19/10/2011

Italian Inspired Fish Stew

Each coastal town in Italy boasts its own fish stew as the best. Perhaps the best known is from Naples - Neapolitan Fish Stew, or La Zuppa di Pesce Napoletana.

Common to all is the simple combination of locally caught fish, shellfish, tomato and herbs.

Inspired by these hearty and honest soups, I set about putting my own together.

Something fishy this way comes ...

Begin by pouring a generous glug of extra virgin olive oil into a sauté pan and toss in some chopped onion to soften.

I deviated a little and dropped in a good helping of finely sliced chestnut mushrooms - maybe 6 or 8, to help bulk out the dish which is often bulked with bread in Italy.

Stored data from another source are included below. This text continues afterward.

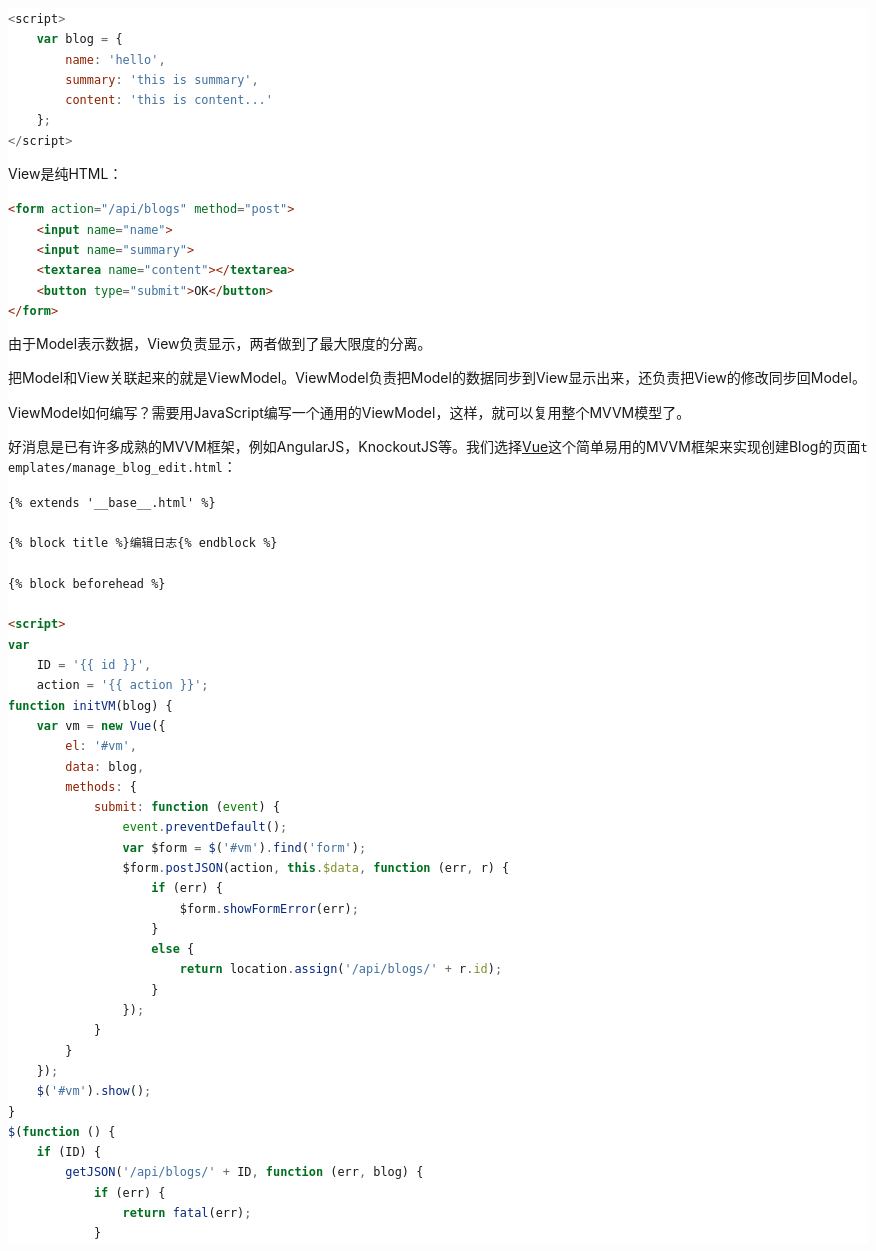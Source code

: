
 ```javascript
<script>
    var blog = {
        name: 'hello',
        summary: 'this is summary',
        content: 'this is content...'
    };
</script>
```

View是纯HTML：

```html
<form action="/api/blogs" method="post">
    <input name="name">
    <input name="summary">
    <textarea name="content"></textarea>
    <button type="submit">OK</button>
</form>
```

由于Model表示数据，View负责显示，两者做到了最大限度的分离。

把Model和View关联起来的就是ViewModel。ViewModel负责把Model的数据同步到View显示出来，还负责把View的修改同步回Model。

ViewModel如何编写？需要用JavaScript编写一个通用的ViewModel，这样，就可以复用整个MVVM模型了。

好消息是已有许多成熟的MVVM框架，例如AngularJS，KnockoutJS等。我们选择[Vue](http://vuejs.org/)这个简单易用的MVVM框架来实现创建Blog的页面`templates/manage_blog_edit.html`：

```html
{% extends '__base__.html' %}

{% block title %}编辑日志{% endblock %}

{% block beforehead %}

<script>
var
    ID = '{{ id }}',
    action = '{{ action }}';
function initVM(blog) {
    var vm = new Vue({
        el: '#vm',
        data: blog,
        methods: {
            submit: function (event) {
                event.preventDefault();
                var $form = $('#vm').find('form');
                $form.postJSON(action, this.$data, function (err, r) {
                    if (err) {
                        $form.showFormError(err);
                    }
                    else {
                        return location.assign('/api/blogs/' + r.id);
                    }
                });
            }
        }
    });
    $('#vm').show();
}
$(function () {
    if (ID) {
        getJSON('/api/blogs/' + ID, function (err, blog) {
            if (err) {
                return fatal(err);
            }
```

Pour in a can of peeled plum tomatoes, pulp down and stir in. Add a squirt of tomato purée and a couple of cloves worth of sliced garlic. Pour over some fish stock - maybe half a pint. Set to simmer.

Meanwhile, prepare all manner of fish and shellfish.

I used some pollock, squid, mussels, clams and scallops. Any fish, sea or fresh water, any shellfish, octopus, anything from the sea will do.

Toss the fish into the pan, prepare and cook items like mussels, clams, squid and so on in a frying pan and toss into the sauté pan as each are done. I went with squid first, mussels and clams second and finally the scallops just before serving.

Chop a very generous amount of parsley and toss into the sauté pan, seasoning further with freshly milled black pepper and a little sea salt if desired.

Serve out over some courgette linguine from juliennes of courgette tossed in a hot frying pan for a few minutes to soften.

I went a little further and wilted down some spinach to place on top and crown with a fresh pomodorino tomatoes and pickled chillis.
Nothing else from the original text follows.